Les cahiers de la Chaire EGE, 2016, n°12

Auteurs 

Nicolas Berland : Professeur, Université Paris Dauphine
Pierre Labardin : Maître de conférences, Université Paris Dauphine
Marie Redon : Doctorante, Université Paris Dauphine

 

Qui sont les DAF, ces acteurs de la financiarisation ?

Cet article s’intéresse aux trajectoires professionnelles des directeurs administratifs et financiers (DAF). Ce groupe professionnel, en pleine expansion depuis les années 1980, voit son influence s’accroître avec la financiarisation de l’entreprise. Au moyen d’une étude périodique des Curriculum Vitae de 240 DAF, nous cherchons à comprendre comment, la financiarisation oriente leurs trajectoires professionnelles, façonne leur identité, et renforce leur légitimité dans l’entreprise. Ces recherches constituent un premier pas vers la compréhension de l’influence qu’ont ces acteurs dans le processus d’institutionnalisation de la finance au sein de l’entreprise, et contribuent aux courants de la financiarisation et de la sociologie de la finance.

Performativité de l’expertise immobilière et valorisation comptable
Etude d’un ensemble immobilier (1977-1988)

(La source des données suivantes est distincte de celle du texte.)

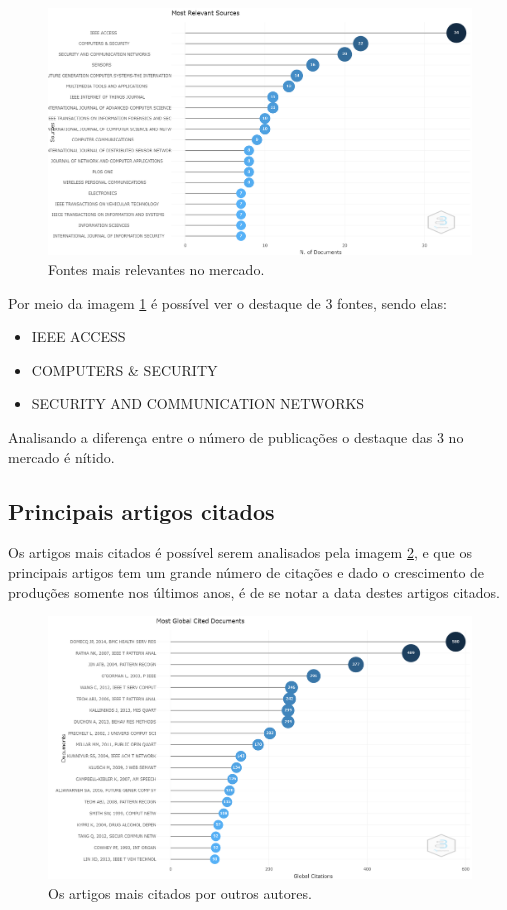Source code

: \begin{figure}
    \centering
    \includegraphics[width=1\textwidth]{experiments/AllannH/PesquisaBibliometrica/Imagens/TSW-AllannH-fontes_relevantes.png}
    \caption{Fontes mais relevantes no mercado.}
    \label{fig:AllannH-fontes_relevantes}
\end{figure}
Por meio da imagem \ref{fig:AllannH-fontes_relevantes} é possível ver o destaque de 3 fontes, sendo elas:
\begin{itemize}
\item IEEE ACCESS
\item COMPUTERS & SECURITY
\item SECURITY AND COMMUNICATION NETWORKS
\end{itemize}
Analisando a diferença entre o número de publicações o destaque das 3 no mercado é nítido.

\subsection{Principais artigos citados}
Os artigos mais citados é possível serem analisados pela imagem \ref{fig:AllannH-artigos_citados}, e que os principais artigos tem um grande número de citações e dado o crescimento de produções somente nos últimos anos, é de se notar a data destes artigos citados.

\begin{figure}
    \centering
    \includegraphics[width=1\textwidth]{experiments/AllannH/PesquisaBibliometrica/Imagens/TSW-AllannH-artigos_citados.png}
    \caption{Os artigos mais citados por outros autores.}
    \label{fig:AllannH-artigos_citados}
\end{figure}

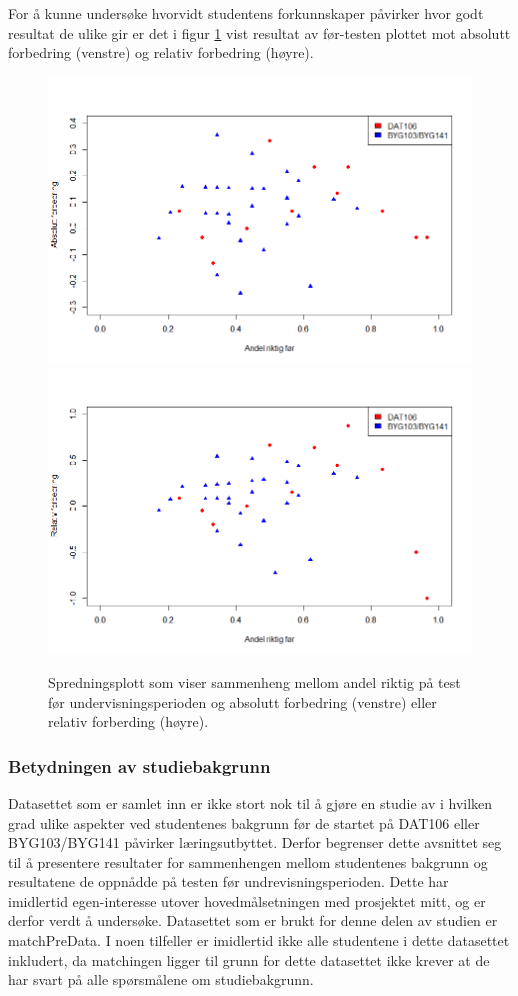 \documentclass[a4paper,norsk,12pt]{article}
\begin{document}
For å kunne undersøke hvorvidt studentens forkunnskaper påvirker hvor godt resultat de ulike gir er det i figur \ref{fig:scatter} vist resultat av før-testen plottet mot absolutt forbedring (venstre) og relativ forbedring (høyre). 
\begin{figure}[tp]
	\includegraphics[width=.48\textwidth]{./absoluttForbedringScatter}
	\includegraphics[width=.48\textwidth]{./relativForbedringScatter}
	\caption{Spredningsplott som viser sammenheng mellom andel riktig på test før undervisningsperioden og absolutt forbedring (venstre) eller relativ forberding (høyre).}
	\label{fig:scatter}
\end{figure}

\subsubsection{Betydningen av studiebakgrunn}
Datasettet som er samlet inn er ikke stort nok til å gjøre en studie av i hvilken grad ulike aspekter ved studentenes bakgrunn før de startet på DAT106 eller BYG103/BYG141 påvirker læringsutbyttet. Derfor begrenser dette avsnittet seg til å presentere resultater for sammenhengen mellom studentenes bakgrunn og resultatene de oppnådde på testen før undrevisningsperioden. Dette har imidlertid egen-interesse utover hovedmålsetningen med prosjektet mitt, og er derfor verdt å undersøke. Datasettet som er brukt for denne delen av studien er matchPreData. I noen tilfeller er imidlertid ikke alle studentene i dette datasettet inkludert, da matchingen ligger til grunn for dette datasettet ikke krever at de har svart på alle spørsmålene om studiebakgrunn.
\end{document}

Ce travail propose de suivre les valorisations et les prix d’un ensemble immobilier entre 1977 et 1988 à partir d’une approche historique. Ce travail archivistique permet de mettre en évidence deux évaluations, la valorisation comptable et deux prix de transaction que nous contextualisons. Cette recherche se fait dans un double cadre théorique : celui de la performativité d’une part et de la sociologie de l’expertise d’autre part. Les résultats de la recherche permettent d’éclairer le lien complexe entre prix et valeur. La valeur, loin d’être un simple reflet d’un prix préexistant peut se comprendre comme un outil de construction du prix. À rebours des cadres conceptuels des IFRS, cette analyse a deux conséquences comptables. D’abord, elle permet de lire l’introduction de l’expertise, non comme un élément limitant les comportements opportunistes, mais plutôt comme un outil de manipulation des valeurs et des prix. Ensuite, cette recherche met en évidence les risques qu’un coût historique non réévalué fait courir à des entreprises en difficulté : celui de voir apparaître des repreneurs cherchant uniquement des valorisations d’actifs court-termistes.